- Born: Indianapolis, Indiana, U.S.
- Education: Indiana University New England Law Boston
- Occupation: Executive vice president of basketball operations
- Employer: Atlanta Hawks
- Term: 2025–present
- Children: 4

= Peter Dinwiddie =

American basketball executive

Peter Dinwiddie is an American basketball executive who serves as senior vice president of strategy and analytics for the Atlanta Hawks of the National Basketball Association (NBA). He previously served as senior vice president of basketball operations of the Indiana Pacers, and as executive vice president of basketball operations for the Philadelphia 76ers.

==Executive career==

===Indiana Pacers (2006–2020)===
In 2006, Dinwiddie was hired by the Indiana Pacers for a position in the sales department. In 2007, he was promoted to a position in the group sales department, and in 2008, was also appointed to a position in basketball operations. In July 2017, Dinwiddie was promoted to senior vice president of basketball operations. He was named to the Indianapolis Business Journal's Forty Under 40 list in 2017, which is composed of individuals who have achieved success both in their jobs and in the community.

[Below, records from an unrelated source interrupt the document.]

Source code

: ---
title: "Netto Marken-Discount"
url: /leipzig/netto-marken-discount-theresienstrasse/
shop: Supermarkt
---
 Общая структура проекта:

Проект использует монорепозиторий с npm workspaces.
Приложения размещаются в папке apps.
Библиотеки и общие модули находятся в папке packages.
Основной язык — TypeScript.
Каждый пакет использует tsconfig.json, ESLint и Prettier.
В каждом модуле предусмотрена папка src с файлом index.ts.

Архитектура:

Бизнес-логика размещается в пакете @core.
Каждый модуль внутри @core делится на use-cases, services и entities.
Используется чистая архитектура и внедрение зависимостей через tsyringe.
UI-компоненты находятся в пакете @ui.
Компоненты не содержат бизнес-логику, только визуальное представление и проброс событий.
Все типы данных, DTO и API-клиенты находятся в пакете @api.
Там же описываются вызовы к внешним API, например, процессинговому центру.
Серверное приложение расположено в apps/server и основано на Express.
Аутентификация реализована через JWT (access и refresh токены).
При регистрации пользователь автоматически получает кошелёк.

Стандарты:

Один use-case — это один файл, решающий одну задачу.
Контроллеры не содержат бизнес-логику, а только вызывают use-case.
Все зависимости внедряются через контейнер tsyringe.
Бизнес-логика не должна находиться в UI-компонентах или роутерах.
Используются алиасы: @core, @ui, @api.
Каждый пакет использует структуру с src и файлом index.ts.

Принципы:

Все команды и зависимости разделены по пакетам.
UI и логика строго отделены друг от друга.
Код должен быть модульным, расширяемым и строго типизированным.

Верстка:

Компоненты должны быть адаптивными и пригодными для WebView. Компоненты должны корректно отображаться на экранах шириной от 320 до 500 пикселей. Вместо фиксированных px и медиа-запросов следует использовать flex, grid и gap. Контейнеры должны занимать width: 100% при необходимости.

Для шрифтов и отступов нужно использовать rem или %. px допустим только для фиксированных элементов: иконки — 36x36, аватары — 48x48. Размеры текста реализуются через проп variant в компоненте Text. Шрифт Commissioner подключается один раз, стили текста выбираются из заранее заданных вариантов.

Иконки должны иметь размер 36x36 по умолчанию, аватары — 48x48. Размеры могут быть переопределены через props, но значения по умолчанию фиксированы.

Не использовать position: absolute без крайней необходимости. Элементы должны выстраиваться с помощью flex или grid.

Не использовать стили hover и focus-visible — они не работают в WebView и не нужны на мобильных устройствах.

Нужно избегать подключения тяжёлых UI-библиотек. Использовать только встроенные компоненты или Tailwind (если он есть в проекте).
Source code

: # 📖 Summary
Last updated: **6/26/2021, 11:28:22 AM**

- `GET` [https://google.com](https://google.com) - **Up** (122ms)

===Philadelphia 76ers (2020–2025)===
In October 2020, Dinwiddie joined the Philadelphia 76ers as executive vice president of basketball operations.

===Atlanta Hawks (2025–present)===
On June 9, 2025, Dinwiddie was hired as the senior vice president of strategy and analytics for the Atlanta Hawks.

==Personal life==
A native of Indianapolis, Dinwiddie graduated from Cathedral High School. He graduated from New England Law School in 2004 and has graduated from Indiana University in 1999. Dinwiddie is married to Jessica. They have four children.